Bioenergetics of the Hs578T and Hs578Ts(i)₈ variants following DCA treatment. (a,b) Following DCA treatment the basal OCR of the Hs578Ts(i)₈ cells did not change significantly from the OCR observed without treatment. (c,d) Similarly the ECAR does not significantly change following treatment with DCA. (e) The ratio of the OCR and ECAR for the untreated and DCA treated Hs578Ts(i)₈ cells is similar, showing that PDK is not implicated in the switch of the Hs578Ts(i)₈ cells from oxidative phosphorylation to glycolysis.

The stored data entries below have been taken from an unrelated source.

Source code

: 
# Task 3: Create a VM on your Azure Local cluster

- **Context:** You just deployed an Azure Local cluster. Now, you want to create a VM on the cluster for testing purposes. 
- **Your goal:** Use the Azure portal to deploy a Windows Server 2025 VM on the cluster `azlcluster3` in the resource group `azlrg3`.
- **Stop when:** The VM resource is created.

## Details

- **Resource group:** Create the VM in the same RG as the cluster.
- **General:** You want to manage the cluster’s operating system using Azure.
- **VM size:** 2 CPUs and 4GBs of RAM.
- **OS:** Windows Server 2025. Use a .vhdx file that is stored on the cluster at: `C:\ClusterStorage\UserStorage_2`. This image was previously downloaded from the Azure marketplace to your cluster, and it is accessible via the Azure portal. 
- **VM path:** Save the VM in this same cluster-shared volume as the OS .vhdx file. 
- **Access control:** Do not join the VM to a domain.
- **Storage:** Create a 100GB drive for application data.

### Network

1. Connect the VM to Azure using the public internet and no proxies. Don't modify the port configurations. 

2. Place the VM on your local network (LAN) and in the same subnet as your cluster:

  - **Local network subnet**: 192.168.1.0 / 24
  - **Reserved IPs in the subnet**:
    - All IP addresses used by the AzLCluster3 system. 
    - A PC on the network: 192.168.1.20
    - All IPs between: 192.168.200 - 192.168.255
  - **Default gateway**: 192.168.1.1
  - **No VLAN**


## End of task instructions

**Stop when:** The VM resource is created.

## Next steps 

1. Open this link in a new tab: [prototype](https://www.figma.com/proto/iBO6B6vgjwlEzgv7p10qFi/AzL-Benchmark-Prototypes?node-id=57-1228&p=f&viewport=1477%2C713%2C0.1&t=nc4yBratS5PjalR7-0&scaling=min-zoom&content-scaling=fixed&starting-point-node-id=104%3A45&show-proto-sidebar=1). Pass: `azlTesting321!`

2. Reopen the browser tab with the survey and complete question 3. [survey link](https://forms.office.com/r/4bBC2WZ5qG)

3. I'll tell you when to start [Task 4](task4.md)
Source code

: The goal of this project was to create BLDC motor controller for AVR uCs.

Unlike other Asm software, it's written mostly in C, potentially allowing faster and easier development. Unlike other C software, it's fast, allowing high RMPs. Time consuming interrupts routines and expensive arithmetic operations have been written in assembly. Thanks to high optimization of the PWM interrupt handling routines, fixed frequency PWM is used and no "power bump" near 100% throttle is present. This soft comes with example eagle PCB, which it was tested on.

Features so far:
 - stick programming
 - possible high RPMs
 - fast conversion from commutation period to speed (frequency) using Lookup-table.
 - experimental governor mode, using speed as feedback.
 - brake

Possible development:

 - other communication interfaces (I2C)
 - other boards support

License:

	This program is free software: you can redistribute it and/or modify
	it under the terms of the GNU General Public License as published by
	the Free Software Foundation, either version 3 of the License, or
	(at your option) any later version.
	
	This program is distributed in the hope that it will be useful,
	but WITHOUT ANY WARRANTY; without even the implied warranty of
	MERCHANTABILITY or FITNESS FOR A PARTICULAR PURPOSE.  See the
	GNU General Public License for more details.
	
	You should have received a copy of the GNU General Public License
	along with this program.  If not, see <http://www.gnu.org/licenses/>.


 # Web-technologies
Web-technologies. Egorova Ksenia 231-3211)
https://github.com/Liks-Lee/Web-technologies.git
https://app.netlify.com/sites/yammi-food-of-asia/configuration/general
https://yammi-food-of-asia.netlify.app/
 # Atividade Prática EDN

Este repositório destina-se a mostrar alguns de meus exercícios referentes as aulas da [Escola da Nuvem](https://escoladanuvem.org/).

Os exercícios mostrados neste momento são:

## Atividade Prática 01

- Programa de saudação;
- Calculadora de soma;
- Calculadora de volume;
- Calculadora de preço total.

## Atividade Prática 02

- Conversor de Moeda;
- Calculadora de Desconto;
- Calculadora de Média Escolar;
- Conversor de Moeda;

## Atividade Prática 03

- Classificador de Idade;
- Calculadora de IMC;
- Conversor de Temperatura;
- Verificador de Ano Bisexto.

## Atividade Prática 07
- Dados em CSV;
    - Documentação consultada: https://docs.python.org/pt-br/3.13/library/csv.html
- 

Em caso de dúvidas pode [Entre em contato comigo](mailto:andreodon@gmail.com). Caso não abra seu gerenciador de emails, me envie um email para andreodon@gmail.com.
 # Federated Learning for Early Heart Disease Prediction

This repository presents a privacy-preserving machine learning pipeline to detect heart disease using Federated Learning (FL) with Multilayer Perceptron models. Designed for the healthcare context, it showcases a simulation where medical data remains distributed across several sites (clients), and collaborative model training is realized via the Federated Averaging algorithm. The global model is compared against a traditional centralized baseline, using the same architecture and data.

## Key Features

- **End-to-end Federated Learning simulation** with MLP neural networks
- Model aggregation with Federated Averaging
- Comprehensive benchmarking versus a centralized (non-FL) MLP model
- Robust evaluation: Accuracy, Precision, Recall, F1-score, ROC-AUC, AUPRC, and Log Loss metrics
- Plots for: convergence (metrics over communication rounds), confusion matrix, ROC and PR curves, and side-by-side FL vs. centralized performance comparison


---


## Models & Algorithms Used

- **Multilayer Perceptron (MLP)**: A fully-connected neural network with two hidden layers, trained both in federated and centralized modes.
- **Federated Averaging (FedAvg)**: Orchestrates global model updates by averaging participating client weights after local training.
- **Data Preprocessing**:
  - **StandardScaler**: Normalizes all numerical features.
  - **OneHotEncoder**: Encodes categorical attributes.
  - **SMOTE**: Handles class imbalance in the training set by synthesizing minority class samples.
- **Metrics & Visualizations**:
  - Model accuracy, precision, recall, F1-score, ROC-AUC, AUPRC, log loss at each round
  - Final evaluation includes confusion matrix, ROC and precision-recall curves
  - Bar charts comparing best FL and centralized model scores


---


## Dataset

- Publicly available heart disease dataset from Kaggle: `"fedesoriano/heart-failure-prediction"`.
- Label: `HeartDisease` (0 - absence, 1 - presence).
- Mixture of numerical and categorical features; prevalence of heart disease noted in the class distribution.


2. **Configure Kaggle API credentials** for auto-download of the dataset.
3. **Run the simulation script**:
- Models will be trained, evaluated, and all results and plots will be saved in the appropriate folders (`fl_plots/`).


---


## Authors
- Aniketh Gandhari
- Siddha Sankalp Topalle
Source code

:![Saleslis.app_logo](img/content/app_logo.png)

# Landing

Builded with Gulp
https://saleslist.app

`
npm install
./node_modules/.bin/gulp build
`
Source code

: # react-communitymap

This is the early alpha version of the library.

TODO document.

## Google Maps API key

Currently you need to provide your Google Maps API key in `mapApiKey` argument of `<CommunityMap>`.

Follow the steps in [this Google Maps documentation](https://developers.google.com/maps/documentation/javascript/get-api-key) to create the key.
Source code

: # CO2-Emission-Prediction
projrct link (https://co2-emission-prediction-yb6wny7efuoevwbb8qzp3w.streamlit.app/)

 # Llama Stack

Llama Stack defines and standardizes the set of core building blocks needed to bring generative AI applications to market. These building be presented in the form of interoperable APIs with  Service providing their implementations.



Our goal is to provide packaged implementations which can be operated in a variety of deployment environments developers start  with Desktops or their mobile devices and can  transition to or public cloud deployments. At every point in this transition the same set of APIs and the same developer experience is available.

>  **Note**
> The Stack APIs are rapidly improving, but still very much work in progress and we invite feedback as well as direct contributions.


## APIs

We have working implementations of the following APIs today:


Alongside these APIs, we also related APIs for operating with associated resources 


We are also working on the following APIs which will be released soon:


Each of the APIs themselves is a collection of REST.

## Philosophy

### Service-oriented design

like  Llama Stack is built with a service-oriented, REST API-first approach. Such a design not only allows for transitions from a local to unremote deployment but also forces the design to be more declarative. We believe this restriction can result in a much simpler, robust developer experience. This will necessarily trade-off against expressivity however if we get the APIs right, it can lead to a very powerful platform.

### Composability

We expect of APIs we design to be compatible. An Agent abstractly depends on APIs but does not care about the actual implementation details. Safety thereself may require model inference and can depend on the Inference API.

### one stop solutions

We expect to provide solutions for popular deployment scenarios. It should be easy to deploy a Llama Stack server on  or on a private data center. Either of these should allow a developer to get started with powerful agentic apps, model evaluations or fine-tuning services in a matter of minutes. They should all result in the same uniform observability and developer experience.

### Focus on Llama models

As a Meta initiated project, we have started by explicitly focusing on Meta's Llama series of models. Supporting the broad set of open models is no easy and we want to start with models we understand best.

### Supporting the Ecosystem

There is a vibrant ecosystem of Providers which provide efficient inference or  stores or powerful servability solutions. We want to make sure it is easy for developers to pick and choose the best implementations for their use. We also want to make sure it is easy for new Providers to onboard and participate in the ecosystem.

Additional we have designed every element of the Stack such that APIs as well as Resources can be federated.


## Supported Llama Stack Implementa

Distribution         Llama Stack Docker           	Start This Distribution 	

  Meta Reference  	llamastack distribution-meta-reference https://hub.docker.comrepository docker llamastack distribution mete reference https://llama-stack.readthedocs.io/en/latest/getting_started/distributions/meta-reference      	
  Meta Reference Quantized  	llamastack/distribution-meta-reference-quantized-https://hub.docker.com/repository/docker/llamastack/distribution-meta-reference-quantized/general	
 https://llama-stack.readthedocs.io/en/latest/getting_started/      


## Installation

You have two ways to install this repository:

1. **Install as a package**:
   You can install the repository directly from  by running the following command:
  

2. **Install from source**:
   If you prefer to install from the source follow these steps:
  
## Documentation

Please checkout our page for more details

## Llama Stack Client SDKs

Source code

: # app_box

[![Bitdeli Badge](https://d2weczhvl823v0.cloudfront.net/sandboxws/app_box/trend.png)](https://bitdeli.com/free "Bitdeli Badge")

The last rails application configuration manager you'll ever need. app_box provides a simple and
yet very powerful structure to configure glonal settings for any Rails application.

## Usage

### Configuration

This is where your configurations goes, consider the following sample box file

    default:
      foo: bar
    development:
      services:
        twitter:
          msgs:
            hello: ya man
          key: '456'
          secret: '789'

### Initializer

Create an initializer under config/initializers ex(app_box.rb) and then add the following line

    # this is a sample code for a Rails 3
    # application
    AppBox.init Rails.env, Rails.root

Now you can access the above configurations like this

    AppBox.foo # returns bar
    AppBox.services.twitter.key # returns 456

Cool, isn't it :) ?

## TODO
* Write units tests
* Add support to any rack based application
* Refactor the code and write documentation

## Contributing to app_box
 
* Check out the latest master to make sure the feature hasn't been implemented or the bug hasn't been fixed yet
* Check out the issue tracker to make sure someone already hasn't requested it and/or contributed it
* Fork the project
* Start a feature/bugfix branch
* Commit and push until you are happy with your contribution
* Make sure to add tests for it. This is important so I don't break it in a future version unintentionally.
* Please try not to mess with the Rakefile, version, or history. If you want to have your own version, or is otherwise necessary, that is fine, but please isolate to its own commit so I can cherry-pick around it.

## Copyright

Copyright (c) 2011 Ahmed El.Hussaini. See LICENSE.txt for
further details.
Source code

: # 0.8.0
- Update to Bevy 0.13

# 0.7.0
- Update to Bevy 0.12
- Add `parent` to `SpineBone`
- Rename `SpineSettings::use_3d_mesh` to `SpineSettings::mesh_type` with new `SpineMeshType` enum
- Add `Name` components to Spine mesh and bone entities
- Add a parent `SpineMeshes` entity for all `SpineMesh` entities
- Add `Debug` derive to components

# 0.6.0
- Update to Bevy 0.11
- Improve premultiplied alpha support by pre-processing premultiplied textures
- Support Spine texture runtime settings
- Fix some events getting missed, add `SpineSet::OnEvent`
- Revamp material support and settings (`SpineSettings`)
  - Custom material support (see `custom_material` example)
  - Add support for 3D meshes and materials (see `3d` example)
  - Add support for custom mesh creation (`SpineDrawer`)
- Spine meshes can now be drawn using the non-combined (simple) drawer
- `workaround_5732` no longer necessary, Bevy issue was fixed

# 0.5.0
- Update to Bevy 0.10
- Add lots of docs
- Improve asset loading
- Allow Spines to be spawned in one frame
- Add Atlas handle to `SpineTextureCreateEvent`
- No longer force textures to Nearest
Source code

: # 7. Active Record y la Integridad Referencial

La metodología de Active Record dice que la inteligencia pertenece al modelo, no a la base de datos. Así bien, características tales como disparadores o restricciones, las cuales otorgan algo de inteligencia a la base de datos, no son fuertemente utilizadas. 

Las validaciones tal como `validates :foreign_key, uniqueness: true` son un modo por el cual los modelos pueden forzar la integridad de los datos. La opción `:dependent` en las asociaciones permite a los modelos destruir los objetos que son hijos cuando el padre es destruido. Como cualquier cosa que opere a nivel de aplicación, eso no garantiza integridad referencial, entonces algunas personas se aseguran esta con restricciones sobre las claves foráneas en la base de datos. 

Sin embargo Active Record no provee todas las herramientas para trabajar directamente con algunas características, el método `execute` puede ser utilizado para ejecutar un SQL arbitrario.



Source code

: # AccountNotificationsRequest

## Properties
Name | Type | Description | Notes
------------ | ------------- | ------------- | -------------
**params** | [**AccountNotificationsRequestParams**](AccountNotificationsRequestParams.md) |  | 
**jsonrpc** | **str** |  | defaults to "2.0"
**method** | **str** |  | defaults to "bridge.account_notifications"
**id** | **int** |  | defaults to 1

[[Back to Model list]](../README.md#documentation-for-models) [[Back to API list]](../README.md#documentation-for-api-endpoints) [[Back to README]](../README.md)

Data is expressed as the mean ± SEM of n = 3 experiments.

Figure 5

Mitochondria in Hs578Ts(i)₈ cells show decreased mitochondrial potential compared to that of Hs578T cells. Hs578T and Hs578Ts(i)₈ cell line variants were stained with 10 µM NAO. The intensity of the NAO staining showed that there is decreased mitochondrial membrane potential in the Hs578Ts(i)₈ cells compared to the Hs578T cells. Data is expressed as the mean ± SEM of n = 3 experiments, where ***p < 0.001.

Figure 6

Hs578Ts(i)₈ cells have an increased CSC population. Analysis of the CSC population showed that (a). Hs578Ts(i)₈ variant, compared to Hs578T, has a significantly increased proportion of CD44⁺/CD24⁻ cells, and (b). 2-DG significantly decreased the CSC population in both cell variants. Data is expressed as the mean ± SEM of n = 3 experiments, where *p < 0.05, **p < 0.01, ***p < 0.001.